Date/Time Stamps

[Anonymous]

Hi.

This question isn't specific to operating systems, but is more relevant here than anywhere else.
Some filesystems store their date/time stamps as a dword containing the number of seconds between Jan. 1, 1970 at 0:00 and the date/time being stored.
I was wondering how, exactly, to convert this dword to seperate values, compensating for daylight saving time and leap years (including leap seconds, if possible).

[Pype.Clicker]

i would try a two-step approach: first convert that amount of seconds in an amount of days plus an amount of seconds in the day.

then if you divide your amount of days by (3*365+366) you should move to the nearest 4 years block from which you just have to substract 365 (or 366) to the remainder until you find Day In Year ...

From there, finding the month, day of month etc. is just classic programming (hint consider using {31,28,31,30,31,30,31,31,...} array)

[Anonymous]

Here's my code (C++). I threw this together in a few minutes, so I'm not sure how accurate it is.
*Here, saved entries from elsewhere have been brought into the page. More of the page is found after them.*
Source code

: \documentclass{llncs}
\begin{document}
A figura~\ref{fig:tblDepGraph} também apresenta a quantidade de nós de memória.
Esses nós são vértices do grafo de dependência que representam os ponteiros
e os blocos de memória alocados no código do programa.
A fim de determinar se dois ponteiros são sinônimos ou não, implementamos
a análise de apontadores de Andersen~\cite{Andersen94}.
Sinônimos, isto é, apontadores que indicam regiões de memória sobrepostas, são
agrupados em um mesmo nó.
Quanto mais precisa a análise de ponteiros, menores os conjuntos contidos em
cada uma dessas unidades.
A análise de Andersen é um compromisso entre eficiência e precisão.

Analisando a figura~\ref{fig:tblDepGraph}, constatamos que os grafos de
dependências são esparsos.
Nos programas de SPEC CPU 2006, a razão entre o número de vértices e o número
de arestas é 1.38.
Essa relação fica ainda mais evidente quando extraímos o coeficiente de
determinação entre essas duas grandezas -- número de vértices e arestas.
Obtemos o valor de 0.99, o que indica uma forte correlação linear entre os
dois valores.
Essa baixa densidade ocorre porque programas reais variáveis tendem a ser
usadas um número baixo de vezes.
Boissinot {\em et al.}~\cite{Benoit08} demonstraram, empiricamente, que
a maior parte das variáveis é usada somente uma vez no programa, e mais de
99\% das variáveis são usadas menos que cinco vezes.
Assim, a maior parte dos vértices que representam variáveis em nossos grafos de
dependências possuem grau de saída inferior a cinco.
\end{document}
Is there a better way to do this?

Code: Select all

void print_stamp(int stamp) {
   int second, minute, hour, dayyears4, year, dayofyear, month, dayofmonth;
   int minutes, hours, days, years4, years;
   int leapval = 0;
   bool leapyear = false;
   int monthdata[13] = {0, 0, 31, 31 + 28, 31 + 28 + 31, 31 + 28 + 31 + 30, 31 + 28 + 31 + 30 + 31, 31 + 28 + 31 + 30 + 31 + 30, 31 + 28 + 31 + 30 + 31 + 30 + 31, 31 + 28 + 31 + 30 + 31 + 30 + 31 + 31, 31 + 28 + 31 + 30 + 31 + 30 + 31 + 31 + 30, 31 + 28 + 31 + 30 + 31 + 30 + 31 + 31 + 30 + 31, 31 + 28 + 31 + 30 + 31 + 30 + 31 + 31 + 30 + 31 + 30};
   
   minutes = stamp / 60;
   second = stamp % 60;
   hours = minutes / 60;
   minute = minutes % 60;
   days = hours / 24;
   hour = hours % 24;
   years4 = days / ((4 * 365) + 1);
   dayyears4 = days % ((4 * 365) + 1);
   years = dayyears4 / 365;
   year = (years4 * 4) + years + 1970;
   dayofyear = dayyears4 % 365;
   
   if (years == 3) {
      leapyear = true;
   }
   
   int i;
   
   for (i = 12; i > 0; --i) {
      if (leapyear) {
         if (i > 2) {
            leapval = 1;
         }
         else {
            leapval = 0;
         }
      }
      else {
         leapval = 0;
      }
      if (dayofyear >= (monthdata[i] + leapval)) {
         month = i;
         dayofmonth = (dayofyear - monthdata[i]) + (1 - leapval);
         break;
      }
   }
   
   cout << hour << ":" << minute << ":" << second << endl;
   cout << month << " " << dayofmonth << ", " << year << endl;
}

[Tuxaroo]

What's with the year 1970?

[Anonymous]

1970 is known as "the epoch" and is used as the base of the year. If you start at a different base year, you'll get a different date/time from the one actually stored (because they are stored with their base year at 1970).

[Tux]

I was wondering what is so special about 1970?
Billy made 1 billion?

[Schol-R-LEA]

That's easy: it was the year that the timestamp software for the original PDP-7 Unix was written.

Comments and correction welcome.